On Ansible, part II: seems deterministic
OK, so I went out of my way to point out some shortcomings with Ansible. But after more experience with it, there are also good things to note about Ansible..
Ansible does what it promises
Once you get a playbook down, get the python-language and ansible modules installed correctly, the ssh connections configured, the optional ssh-agent working, ansible is a reliable way to get target infra up.
Ansible is deterministic
Assuming you are using the version of python you think you are, ansible just works. As ansible doesn't require anything to be installed on the target machines, it doesn't necessitate polluting your infra with extra packagtes or dependencies.

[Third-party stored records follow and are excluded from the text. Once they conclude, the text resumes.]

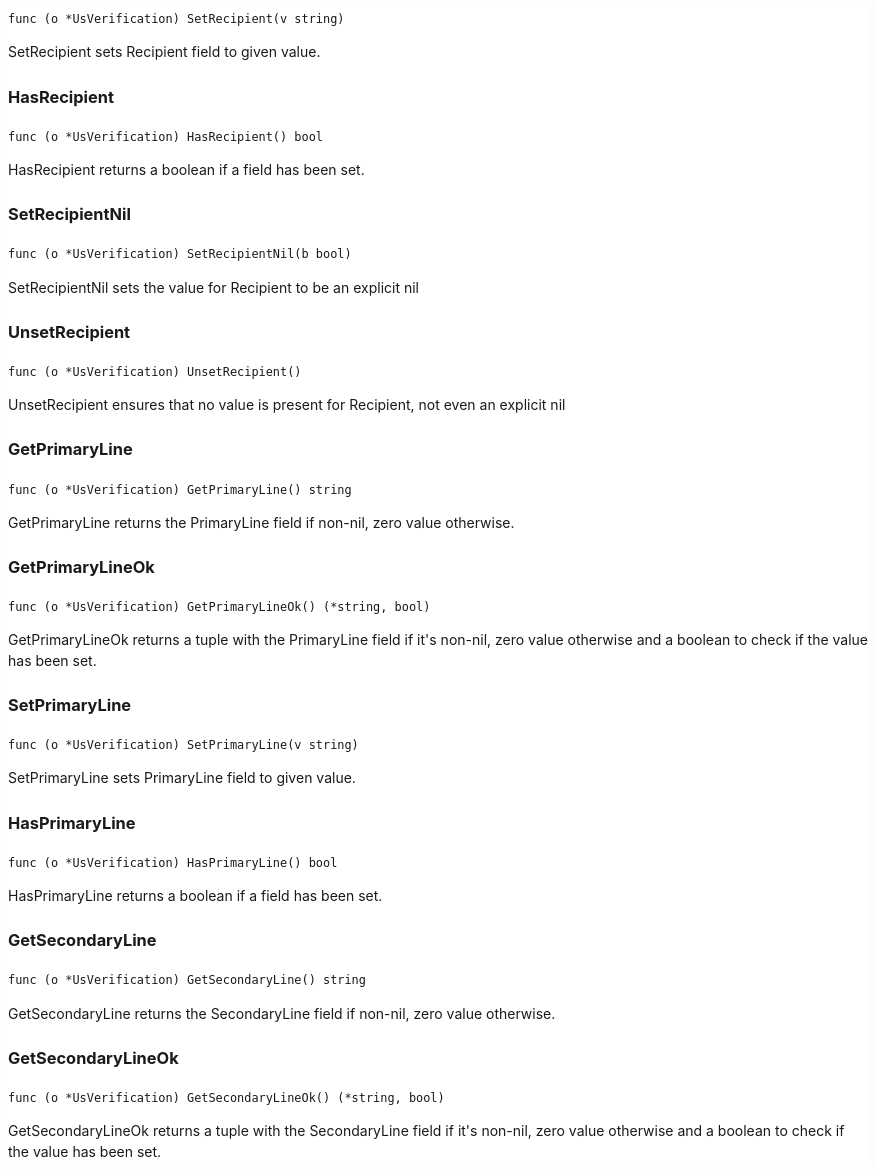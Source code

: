 `func (o *UsVerification) SetRecipient(v string)`

SetRecipient sets Recipient field to given value.

### HasRecipient

`func (o *UsVerification) HasRecipient() bool`

HasRecipient returns a boolean if a field has been set.

### SetRecipientNil

`func (o *UsVerification) SetRecipientNil(b bool)`

 SetRecipientNil sets the value for Recipient to be an explicit nil

### UnsetRecipient
`func (o *UsVerification) UnsetRecipient()`

UnsetRecipient ensures that no value is present for Recipient, not even an explicit nil
### GetPrimaryLine

`func (o *UsVerification) GetPrimaryLine() string`

GetPrimaryLine returns the PrimaryLine field if non-nil, zero value otherwise.

### GetPrimaryLineOk

`func (o *UsVerification) GetPrimaryLineOk() (*string, bool)`

GetPrimaryLineOk returns a tuple with the PrimaryLine field if it's non-nil, zero value otherwise
and a boolean to check if the value has been set.

### SetPrimaryLine

`func (o *UsVerification) SetPrimaryLine(v string)`

SetPrimaryLine sets PrimaryLine field to given value.

### HasPrimaryLine

`func (o *UsVerification) HasPrimaryLine() bool`

HasPrimaryLine returns a boolean if a field has been set.

### GetSecondaryLine

`func (o *UsVerification) GetSecondaryLine() string`

GetSecondaryLine returns the SecondaryLine field if non-nil, zero value otherwise.

### GetSecondaryLineOk

`func (o *UsVerification) GetSecondaryLineOk() (*string, bool)`

GetSecondaryLineOk returns a tuple with the SecondaryLine field if it's non-nil, zero value otherwise
and a boolean to check if the value has been set.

Ansible isn't super verbose
While playbooks bring quite a lot of implicit stuff, stuff one has to reason about oneself, they are not that tautonomic or verbose, compared to worst of infrra-automation scripts.
Ansible is not the worst out there
While random good bash scripts maybe better, bad bash scripts can be far, far worse. Unintelligible, leaving you guessing, when you just wanted to reproduce a machine for some infra-push..
In the end, Ansible brings reproducible infra as code
With some limitations to configuring and customizing, ansible playbooks seem reliable and bring reproducible results. This is what counts if you need to manage infra..
Ansible contributors deserve thanks
It has some warts, but after some months, I have grown sympathetic towards ansible project. In this respect, Ansible project also deserves a thank you, It is a mature software project that does what it promises.
Even if I'm still looking at the next shiny new things.